SOURCE MATERIAL section start
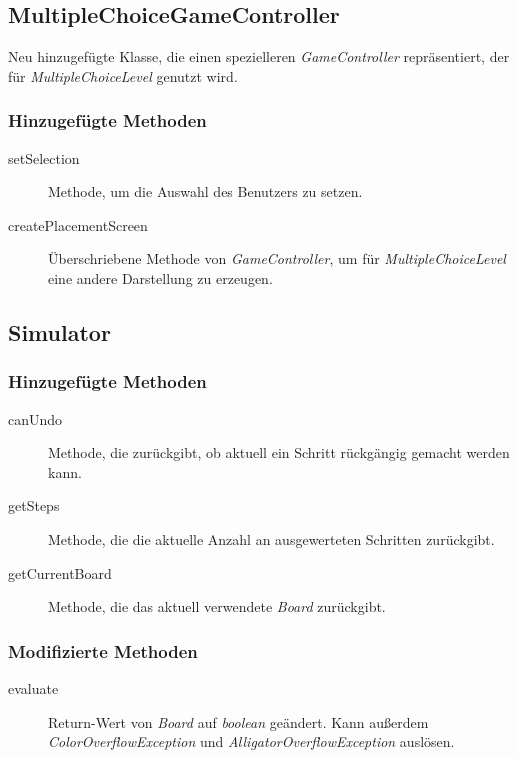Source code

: \subsection{MultipleChoiceGameController}
Neu hinzugefügte Klasse, die einen spezielleren \emph{GameController} repräsentiert, der für \emph{MultipleChoiceLevel} genutzt wird.

\subsubsection{Hinzugefügte Methoden}
\begin{description}
\item[setSelection]
Methode, um die Auswahl des Benutzers zu setzen.
\item[createPlacementScreen]
Überschriebene Methode von \emph{GameController}, um für \emph{MultipleChoiceLevel} eine andere Darstellung zu erzeugen.
\end{description}


\subsection{Simulator}

\subsubsection{Hinzugefügte Methoden}
\begin{description}
\item[canUndo]
Methode, die zurückgibt, ob aktuell ein Schritt rückgängig gemacht werden kann.

\item[getSteps]
Methode, die die aktuelle Anzahl an ausgewerteten Schritten zurückgibt.

\item[getCurrentBoard]
Methode, die das aktuell verwendete \emph{Board} zurückgibt.

\end{description}

\subsubsection{Modifizierte Methoden}
\begin{description}
\item[evaluate]
Return-Wert von \emph{Board} auf \emph{boolean} geändert.
Kann außerdem \emph{ColorOverflowException} und \emph{AlligatorOverflowException} auslösen.

\end{description}
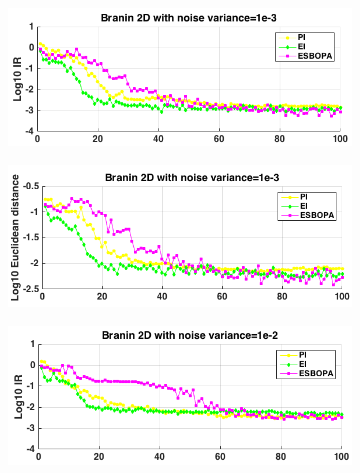 \documentclass[a4paper,11pt]{report}
\begin{document}
\begin{figure} [H]
\label{BraninnoisyIRandL2}
	\begin{subfigure}{.5\textwidth}
		  \centering
		  \includegraphics[width=1\linewidth]{Branin15noise1e-3_sigma100_ESBOPA_V4_IR.png}
	\end{subfigure}
	\begin{subfigure}{.5\textwidth}
 		 \centering
 		 \includegraphics[width=1\linewidth]{Branin15noise1e-3_sigma100_ESBOPA_V4_Xnorm.png}
	\end{subfigure}	
	\begin{subfigure}{.5\textwidth}
		  \centering
		  \includegraphics[width=1\linewidth]{Branin15noise1e-2_sigma100_ESBOPA_V4_IR.png}
	\end{subfigure}

\end{figure}
\end{document}
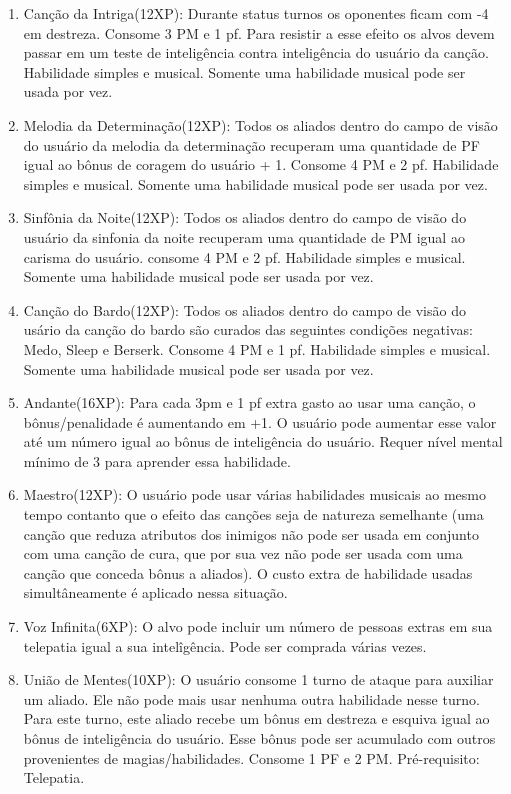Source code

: \begin{enumerate}
		\item Canção da Intriga(12XP): Durante status turnos os oponentes ficam com -4 em destreza. Consome 3 PM e 1 pf. Para resistir a esse efeito os alvos devem passar em um teste de inteligência contra inteligência do usuário da canção. Habilidade simples e musical. Somente uma habilidade musical pode ser usada por vez. 
		
		\item Melodia da Determinação(12XP): Todos os aliados dentro do campo de visão do usuário da melodia da determinação recuperam uma quantidade de PF igual ao bônus de coragem do usuário + 1. Consome 4 PM e 2 pf. Habilidade simples e musical. Somente uma habilidade musical pode ser usada por vez.
		
		\item Sinfônia da Noite(12XP): Todos os aliados dentro do campo de visão do usuário da sinfonia da noite recuperam uma quantidade de PM igual ao carisma do usuário. consome 4 PM e 2 pf. Habilidade simples e musical. Somente uma habilidade musical pode ser usada por vez.
			
		\item Canção do Bardo(12XP): Todos os aliados dentro do campo de visão do usário da canção do bardo são curados das seguintes condições negativas: Medo, Sleep e Berserk. Consome 4 PM e 1 pf. Habilidade simples e musical. Somente uma habilidade musical pode ser usada por vez.	
		
		\item Andante(16XP): Para cada 3pm e 1 pf extra gasto ao usar uma canção, o bônus/penalidade é aumentando em +1. O usuário pode aumentar esse valor até um número igual ao bônus de inteligência do usuário. Requer nível mental mínimo de 3 para aprender essa habilidade.
				
		\item Maestro(12XP): O usuário pode usar várias habilidades musicais ao mesmo tempo contanto que o efeito das canções seja de natureza semelhante (uma canção que reduza atributos dos inimigos não pode ser usada em conjunto com uma canção de cura, que por sua vez não pode ser usada com uma canção que conceda bônus a aliados). O custo extra de habilidade usadas simultâneamente é aplicado nessa situação.		 
		 
		\item Voz Infinita(6XP): O alvo pode incluir um número de pessoas extras em sua telepatia igual a sua intelîgência. Pode ser comprada várias vezes.
		
		\item União de Mentes(10XP): O usuário consome 1 turno de ataque para auxiliar um aliado. Ele não pode mais usar nenhuma outra habilidade nesse turno. Para este turno, este aliado recebe um bônus em destreza e esquiva igual ao bônus de inteligência do usuário. Esse bônus pode ser acumulado com outros provenientes de magias/habilidades. Consome 1 PF e 2 PM. Pré-requisito: Telepatia.
	

\end{enumerate}
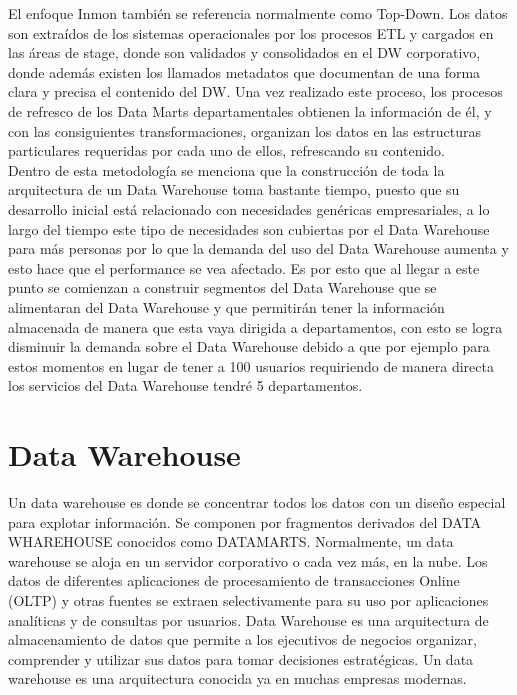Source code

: El enfoque Inmon también se referencia normalmente como Top-Down. Los datos son extraídos de los sistemas operacionales por los procesos ETL y cargados en las áreas de stage, donde son validados y consolidados en el DW corporativo, donde además existen los llamados metadatos que documentan de una forma clara y precisa el contenido del DW. Una vez realizado este proceso, los procesos de refresco de los Data Marts departamentales obtienen la información de él, y con las consiguientes transformaciones, organizan los datos en las estructuras particulares requeridas por cada uno de ellos, refrescando su contenido.\\
Dentro de esta metodología se menciona que la construcción de toda la arquitectura de un Data Warehouse toma bastante tiempo, puesto que su desarrollo inicial está relacionado con necesidades genéricas empresariales, a lo largo del tiempo este tipo de necesidades son cubiertas por el Data Warehouse para más personas por lo que la demanda del uso del Data Warehouse aumenta y esto hace que el performance se vea afectado. Es por esto que al llegar a este punto se comienzan a construir segmentos del Data Warehouse que se alimentaran del Data Warehouse y que permitirán tener la información almacenada de manera que esta vaya dirigida a departamentos, con esto se logra disminuir la demanda sobre el Data Warehouse debido a que por ejemplo para estos momentos en lugar de tener a 100 usuarios requiriendo de manera directa los servicios del Data Warehouse tendré 5 departamentos.

\section{Data Warehouse}
Un data warehouse es donde se concentrar todos los datos con un diseño especial para explotar información. Se componen por fragmentos derivados del DATA WHAREHOUSE conocidos como DATAMARTS.
Normalmente, un data warehouse se aloja en un servidor corporativo o cada vez más, en la nube. Los datos de diferentes aplicaciones de procesamiento de transacciones Online (OLTP) y otras fuentes se extraen selectivamente para su uso por aplicaciones analíticas y de consultas por usuarios.
Data Warehouse es una arquitectura de almacenamiento de datos que permite a los ejecutivos de negocios organizar, comprender y utilizar sus datos para tomar decisiones estratégicas. Un data warehouse es una arquitectura conocida ya en muchas empresas modernas.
SOURCE MATERIAL section end
| TASK DIRECTIONS |
In the records above, find each line with the word "várias" and copy it.

| ANSWER TO THIS PROBLEM |
		\item Maestro(12XP): O usuário pode usar várias habilidades musicais ao mesmo tempo contanto que o efeito das canções seja de natureza semelhante (uma canção que reduza atributos dos inimigos não pode ser usada em conjunto com uma canção de cura, que por sua vez não pode ser usada com uma canção que conceda bônus a aliados). O custo extra de habilidade usadas simultâneamente é aplicado nessa situação.		 
		\item Voz Infinita(6XP): O alvo pode incluir um número de pessoas extras em sua telepatia igual a sua intelîgência. Pode ser comprada várias vezes.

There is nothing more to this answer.